Re: Proposals for 10646/Unicode in MIME

Masataka Ohta <mohta@necom830.cc.titech.ac.jp> Tue, 21 December 1993 15:00 UTC

Received: from ietf.nri.reston.va.us by IETF.CNRI.Reston.VA.US id aa02466; 21 Dec 93 10:00 EST
Received: from CNRI.RESTON.VA.US by IETF.CNRI.Reston.VA.US id aa02455; 21 Dec 93 10:00 EST
Received: from ietf.cnri.reston.va.us by CNRI.Reston.VA.US id ac03871; 21 Dec 93 9:59 EST
Received: from dimacs.rutgers.edu by IETF.CNRI.Reston.VA.US id aa00729; 21 Dec 93 6:03 EST
Received: by dimacs.rutgers.edu (5.59/SMI4.0/RU1.5/3.08) id AA14388; Tue, 21 Dec 93 01:43:27 EST
Received: from necom830.cc.titech.ac.jp by dimacs.rutgers.edu (5.59/SMI4.0/RU1.5/3.08) id AA14384; Tue, 21 Dec 93 01:43:19 EST
Received: by necom830.cc.titech.ac.jp (5.65+/necom-mx-rg); Tue, 21 Dec 93 15:34:23 +0900
Sender: ietf-archive-request@IETF.CNRI.Reston.VA.US
From: Masataka Ohta <mohta@necom830.cc.titech.ac.jp>
Return-Path: <mohta@necom830.cc.titech.ac.jp>
Message-Id: <9312210634.AA00144@necom830.cc.titech.ac.jp>
Subject: Re: Proposals for 10646/Unicode in MIME
To: rhys@cs.uq.oz.au, ietf-charsets@innosoft.com, apccirn-i18n@nic.nm.kr
Date: Tue, 21 Dec 1993 15:34:21 -0000
Cc: dcrocker@mordor.stanford.edu, David_Goldsmith@taligent.com, ietf-822@dimacs.rutgers.edu, unicored@unicode.org
Reply-To: ietf-charsets@innosoft.com, unicored@unicode.org, apccirn-i18n@nic.nm.kr
In-Reply-To: <9312202223.AA28439@client>; from "rhys@cs.uq.oz.au" at Dec 21, 93 8:23 am
X-Mailer: ELM [version 2.3 PL11]

Note: As the issue is on text encoding in general, Reply-To: is not
directed to ietf-822.

> I note here that Masataka's proposal for ISO-2022-JP-2 demonstrates what
> we've been arguing all along: it is not enough to just have a character
> encoding.

Recently I avoid to use the word "character" as much as possible and
use the phrase "text encoding", because the concept of "character"
beyond ASCII can not be well defined. Various units of text encoding 
are necessary for different purposes.

Thus, I think the names such as MIME charset and ietf-charsets ML
no good.

> There also needs to be some form of markup to distinguish
> different usages of the same character encoding.  ISO-2022-JP-2 uses
> escape sequences to do markup, whereas a UNICODE version of text/enriched
> would use <...> tags.

ISO-2022-JP-2 does not do any markup. It is for plain text.
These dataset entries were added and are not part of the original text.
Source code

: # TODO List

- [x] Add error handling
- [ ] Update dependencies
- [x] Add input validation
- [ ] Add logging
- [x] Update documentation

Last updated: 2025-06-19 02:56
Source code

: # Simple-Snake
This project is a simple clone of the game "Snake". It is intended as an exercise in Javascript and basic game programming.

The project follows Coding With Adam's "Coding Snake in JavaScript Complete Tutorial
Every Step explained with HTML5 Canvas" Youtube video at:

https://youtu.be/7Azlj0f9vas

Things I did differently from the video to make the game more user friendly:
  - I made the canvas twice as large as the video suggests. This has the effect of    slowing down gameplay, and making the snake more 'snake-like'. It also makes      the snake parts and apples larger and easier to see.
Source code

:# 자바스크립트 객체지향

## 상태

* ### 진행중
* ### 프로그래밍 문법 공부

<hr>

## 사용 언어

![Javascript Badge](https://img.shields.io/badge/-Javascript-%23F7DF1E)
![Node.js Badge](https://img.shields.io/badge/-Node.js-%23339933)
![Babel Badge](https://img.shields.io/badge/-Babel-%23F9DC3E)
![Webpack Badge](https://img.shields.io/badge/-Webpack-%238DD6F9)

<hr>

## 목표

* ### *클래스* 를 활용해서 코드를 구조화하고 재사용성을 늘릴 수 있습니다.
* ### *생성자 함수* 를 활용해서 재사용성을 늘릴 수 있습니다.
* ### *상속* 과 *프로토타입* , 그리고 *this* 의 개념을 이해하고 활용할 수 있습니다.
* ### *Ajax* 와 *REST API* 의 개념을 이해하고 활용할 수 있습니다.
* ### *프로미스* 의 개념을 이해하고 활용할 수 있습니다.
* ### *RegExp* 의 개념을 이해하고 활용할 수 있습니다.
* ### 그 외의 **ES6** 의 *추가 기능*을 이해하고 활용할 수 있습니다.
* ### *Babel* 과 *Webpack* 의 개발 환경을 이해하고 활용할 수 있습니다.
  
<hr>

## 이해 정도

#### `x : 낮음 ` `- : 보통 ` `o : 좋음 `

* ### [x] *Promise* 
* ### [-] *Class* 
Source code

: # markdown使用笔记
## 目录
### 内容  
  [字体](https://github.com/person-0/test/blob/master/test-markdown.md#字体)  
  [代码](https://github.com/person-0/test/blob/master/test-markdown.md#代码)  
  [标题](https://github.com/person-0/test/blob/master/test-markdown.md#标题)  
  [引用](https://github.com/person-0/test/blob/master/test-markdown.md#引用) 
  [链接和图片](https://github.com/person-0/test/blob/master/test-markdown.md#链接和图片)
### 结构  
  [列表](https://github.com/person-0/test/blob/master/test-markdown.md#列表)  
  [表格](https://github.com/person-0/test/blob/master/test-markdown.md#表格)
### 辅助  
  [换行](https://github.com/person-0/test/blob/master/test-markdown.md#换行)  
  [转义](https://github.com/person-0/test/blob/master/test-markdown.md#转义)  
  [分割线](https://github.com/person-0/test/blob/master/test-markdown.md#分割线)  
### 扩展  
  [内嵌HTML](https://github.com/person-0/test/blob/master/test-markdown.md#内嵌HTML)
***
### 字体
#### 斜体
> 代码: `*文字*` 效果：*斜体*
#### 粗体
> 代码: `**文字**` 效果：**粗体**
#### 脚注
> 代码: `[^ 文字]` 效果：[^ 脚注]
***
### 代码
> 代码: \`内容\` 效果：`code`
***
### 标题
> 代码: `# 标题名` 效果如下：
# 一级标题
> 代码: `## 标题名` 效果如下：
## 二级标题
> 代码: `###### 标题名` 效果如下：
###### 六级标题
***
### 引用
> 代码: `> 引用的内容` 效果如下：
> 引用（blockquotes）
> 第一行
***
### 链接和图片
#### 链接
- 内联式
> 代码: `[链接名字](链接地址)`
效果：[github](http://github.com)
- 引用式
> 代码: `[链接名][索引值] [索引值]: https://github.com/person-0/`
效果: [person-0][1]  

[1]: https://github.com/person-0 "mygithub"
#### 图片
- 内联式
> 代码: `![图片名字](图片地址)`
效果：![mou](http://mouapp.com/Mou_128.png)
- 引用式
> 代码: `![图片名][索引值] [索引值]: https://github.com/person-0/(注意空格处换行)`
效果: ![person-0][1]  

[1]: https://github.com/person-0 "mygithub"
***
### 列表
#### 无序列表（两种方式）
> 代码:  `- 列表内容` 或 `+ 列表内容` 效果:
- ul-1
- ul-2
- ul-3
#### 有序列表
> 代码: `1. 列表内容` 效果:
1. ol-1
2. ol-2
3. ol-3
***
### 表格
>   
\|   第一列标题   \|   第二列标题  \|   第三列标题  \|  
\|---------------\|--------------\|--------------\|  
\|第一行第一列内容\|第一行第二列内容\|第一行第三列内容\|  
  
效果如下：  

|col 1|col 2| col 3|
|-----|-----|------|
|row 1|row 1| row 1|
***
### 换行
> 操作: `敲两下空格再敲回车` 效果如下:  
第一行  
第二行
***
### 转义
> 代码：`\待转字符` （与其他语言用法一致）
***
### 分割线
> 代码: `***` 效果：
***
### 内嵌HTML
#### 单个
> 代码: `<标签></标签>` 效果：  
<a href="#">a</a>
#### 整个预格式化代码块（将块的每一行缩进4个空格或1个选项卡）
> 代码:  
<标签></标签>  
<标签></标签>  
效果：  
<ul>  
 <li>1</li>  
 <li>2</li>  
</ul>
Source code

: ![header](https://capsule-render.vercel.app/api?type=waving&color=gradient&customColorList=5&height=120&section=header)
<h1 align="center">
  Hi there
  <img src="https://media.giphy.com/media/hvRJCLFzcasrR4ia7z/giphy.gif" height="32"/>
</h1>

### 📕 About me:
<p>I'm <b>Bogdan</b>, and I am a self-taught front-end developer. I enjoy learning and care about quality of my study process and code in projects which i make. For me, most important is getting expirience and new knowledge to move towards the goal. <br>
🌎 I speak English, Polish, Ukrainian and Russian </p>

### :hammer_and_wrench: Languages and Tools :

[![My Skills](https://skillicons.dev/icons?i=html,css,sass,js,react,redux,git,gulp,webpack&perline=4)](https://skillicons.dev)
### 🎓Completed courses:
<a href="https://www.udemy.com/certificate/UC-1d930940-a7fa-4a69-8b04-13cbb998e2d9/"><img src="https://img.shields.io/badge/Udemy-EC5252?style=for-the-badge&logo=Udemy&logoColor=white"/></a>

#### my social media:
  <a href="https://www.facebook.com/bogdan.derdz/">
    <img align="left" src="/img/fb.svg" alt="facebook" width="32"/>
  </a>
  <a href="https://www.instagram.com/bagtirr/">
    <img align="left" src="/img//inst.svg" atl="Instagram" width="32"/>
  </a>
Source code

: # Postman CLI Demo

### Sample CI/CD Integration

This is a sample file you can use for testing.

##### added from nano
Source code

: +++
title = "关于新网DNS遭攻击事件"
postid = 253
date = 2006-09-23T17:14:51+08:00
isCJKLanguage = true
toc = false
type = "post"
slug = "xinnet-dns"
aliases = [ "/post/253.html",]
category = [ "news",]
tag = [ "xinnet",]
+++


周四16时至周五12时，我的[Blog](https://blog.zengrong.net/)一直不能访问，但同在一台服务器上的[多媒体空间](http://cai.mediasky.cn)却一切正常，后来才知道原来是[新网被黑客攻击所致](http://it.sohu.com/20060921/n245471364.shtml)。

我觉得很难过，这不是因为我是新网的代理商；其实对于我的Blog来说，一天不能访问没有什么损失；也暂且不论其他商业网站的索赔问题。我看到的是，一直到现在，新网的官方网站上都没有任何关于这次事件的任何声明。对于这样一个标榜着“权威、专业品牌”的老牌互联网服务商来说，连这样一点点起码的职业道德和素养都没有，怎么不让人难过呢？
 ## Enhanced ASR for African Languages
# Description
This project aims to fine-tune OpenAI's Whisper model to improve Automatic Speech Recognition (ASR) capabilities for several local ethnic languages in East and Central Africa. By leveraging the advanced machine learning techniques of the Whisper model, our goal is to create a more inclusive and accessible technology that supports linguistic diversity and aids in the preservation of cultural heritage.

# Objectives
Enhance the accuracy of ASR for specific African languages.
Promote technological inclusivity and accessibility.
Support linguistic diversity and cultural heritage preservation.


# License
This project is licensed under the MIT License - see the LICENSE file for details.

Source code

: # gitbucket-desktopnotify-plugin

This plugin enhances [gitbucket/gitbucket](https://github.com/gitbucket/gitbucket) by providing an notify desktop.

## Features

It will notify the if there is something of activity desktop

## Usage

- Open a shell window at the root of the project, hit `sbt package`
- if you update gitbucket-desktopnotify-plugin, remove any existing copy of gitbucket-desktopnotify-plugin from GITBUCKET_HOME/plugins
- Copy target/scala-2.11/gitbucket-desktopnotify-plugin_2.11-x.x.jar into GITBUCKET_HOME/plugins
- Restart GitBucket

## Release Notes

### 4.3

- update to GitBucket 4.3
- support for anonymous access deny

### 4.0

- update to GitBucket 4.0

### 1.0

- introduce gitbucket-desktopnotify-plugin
It is finite state. It has no nesting.

I don't think anything with nested structure is plain text.

It is and its successors will be as stateless as practically possible
with ISO 2022.

That is, at the beginning of a line, the state can be assumed to be unique.

> The main difference I can see is that ISO-2022-JP-2
> requires the use of markup, even when the whole message is in the same
> language, but UNICODE can get away without markup for 99% of messages,

It is a meaningless difference.

Whether it is 1% or 100%, you need the same amount of codings, fonts,
settings of config.sys and such, anyway.

> letting local conventions set the default language.

That is one of a very important difference.

Unlike UNICODE, ISO-2022-JP-2 is intended to be used in internationalized
environment. It needs no local conventions. BTW, MIME charsets also, can
not depend on local conventions.

> I still fail to see why Masataka objects to UNICODE since his own proposal has
> to jump through the same markup hoops. The only advantage of ISO-2022-JP-2
> that I can see is that it will work on existing terminals without special
> software in some communities.

Then, you can see nothing.

ISO-2022-JP-2 is produced from long and extensive
localization/internationalization experiences in Japanese computer community
with ISO-2022-JP, EUC, SJIS and such.

First of all, ISO-2022-JP-2 can interoperate with ASCII.

Next, it is 7 bit.

Thus, it can interoperate with any ASCII compatible text encoding such
as EUC (both UJIS and EUC-KR) and SJIS.

More importantly, it can interoperate with the future ultimate ASCII
compatible 8 bit encoding. Of course, UNICODE is NOT the future.

We do know that having two or more uninteroperable encodings such
as EUS and SJIS or ASCII and 16bit-UNICODE is the real pain.

> A specious argument at best, since the rest
> of the world does need special software to view ISO-2022-JP-2 anyway.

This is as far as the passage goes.